======== Given data

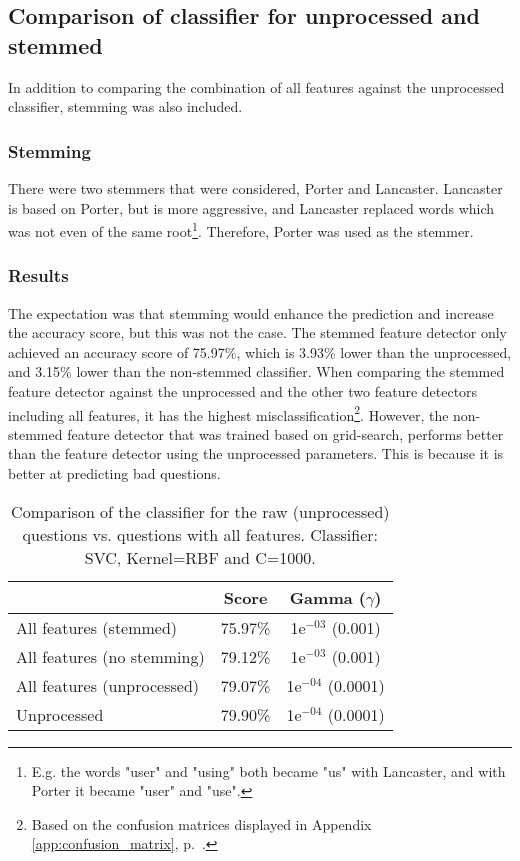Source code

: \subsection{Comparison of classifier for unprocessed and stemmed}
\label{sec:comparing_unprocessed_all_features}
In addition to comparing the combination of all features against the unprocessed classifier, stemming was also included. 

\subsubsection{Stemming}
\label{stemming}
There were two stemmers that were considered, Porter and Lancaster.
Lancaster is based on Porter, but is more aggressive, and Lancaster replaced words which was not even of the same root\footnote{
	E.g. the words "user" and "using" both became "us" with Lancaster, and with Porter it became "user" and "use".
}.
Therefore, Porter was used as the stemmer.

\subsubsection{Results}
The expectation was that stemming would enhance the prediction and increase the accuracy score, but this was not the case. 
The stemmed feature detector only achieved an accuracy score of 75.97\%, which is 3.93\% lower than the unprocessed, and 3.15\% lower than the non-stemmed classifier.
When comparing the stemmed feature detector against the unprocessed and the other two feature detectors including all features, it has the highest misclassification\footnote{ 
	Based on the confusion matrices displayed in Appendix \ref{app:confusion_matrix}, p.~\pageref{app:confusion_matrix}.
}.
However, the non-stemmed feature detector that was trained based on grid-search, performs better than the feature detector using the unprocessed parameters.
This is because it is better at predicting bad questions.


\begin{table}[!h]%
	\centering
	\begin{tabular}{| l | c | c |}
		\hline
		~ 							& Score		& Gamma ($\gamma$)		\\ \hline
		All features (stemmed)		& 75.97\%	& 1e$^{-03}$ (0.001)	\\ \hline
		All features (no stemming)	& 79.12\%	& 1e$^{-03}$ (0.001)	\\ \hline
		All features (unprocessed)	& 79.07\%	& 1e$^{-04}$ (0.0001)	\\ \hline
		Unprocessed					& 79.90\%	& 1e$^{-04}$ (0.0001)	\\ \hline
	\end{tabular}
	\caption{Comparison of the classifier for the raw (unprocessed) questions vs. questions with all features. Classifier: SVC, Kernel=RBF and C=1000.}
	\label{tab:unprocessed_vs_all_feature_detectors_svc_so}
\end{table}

================

_What to do_
From the first line to the last, repeat the material exactly, but drop the pictures.

_Solution for this exercise_
Source code

: \subsection{Comparison of classifier for unprocessed and stemmed}
\label{sec:comparing_unprocessed_all_features}
In addition to comparing the combination of all features against the unprocessed classifier, stemming was also included. 

\subsubsection{Stemming}
\label{stemming}
There were two stemmers that were considered, Porter and Lancaster.
Lancaster is based on Porter, but is more aggressive, and Lancaster replaced words which was not even of the same root\footnote{
	E.g. the words "user" and "using" both became "us" with Lancaster, and with Porter it became "user" and "use".
}.
Therefore, Porter was used as the stemmer.

\subsubsection{Results}
The expectation was that stemming would enhance the prediction and increase the accuracy score, but this was not the case. 
The stemmed feature detector only achieved an accuracy score of 75.97\%, which is 3.93\% lower than the unprocessed, and 3.15\% lower than the non-stemmed classifier.
When comparing the stemmed feature detector against the unprocessed and the other two feature detectors including all features, it has the highest misclassification\footnote{ 
	Based on the confusion matrices displayed in Appendix \ref{app:confusion_matrix}, p.~\pageref{app:confusion_matrix}.
}.
However, the non-stemmed feature detector that was trained based on grid-search, performs better than the feature detector using the unprocessed parameters.
This is because it is better at predicting bad questions.


\begin{table}[!h]%
	\centering
	\begin{tabular}{| l | c | c |}
		\hline
		~ 							& Score		& Gamma ($\gamma$)		\\ \hline
		All features (stemmed)		& 75.97\%	& 1e$^{-03}$ (0.001)	\\ \hline
		All features (no stemming)	& 79.12\%	& 1e$^{-03}$ (0.001)	\\ \hline
		All features (unprocessed)	& 79.07\%	& 1e$^{-04}$ (0.0001)	\\ \hline
		Unprocessed					& 79.90\%	& 1e$^{-04}$ (0.0001)	\\ \hline
	\end{tabular}
	\caption{Comparison of the classifier for the raw (unprocessed) questions vs. questions with all features. Classifier: SVC, Kernel=RBF and C=1000.}
	\label{tab:unprocessed_vs_all_feature_detectors_svc_so}
\end{table}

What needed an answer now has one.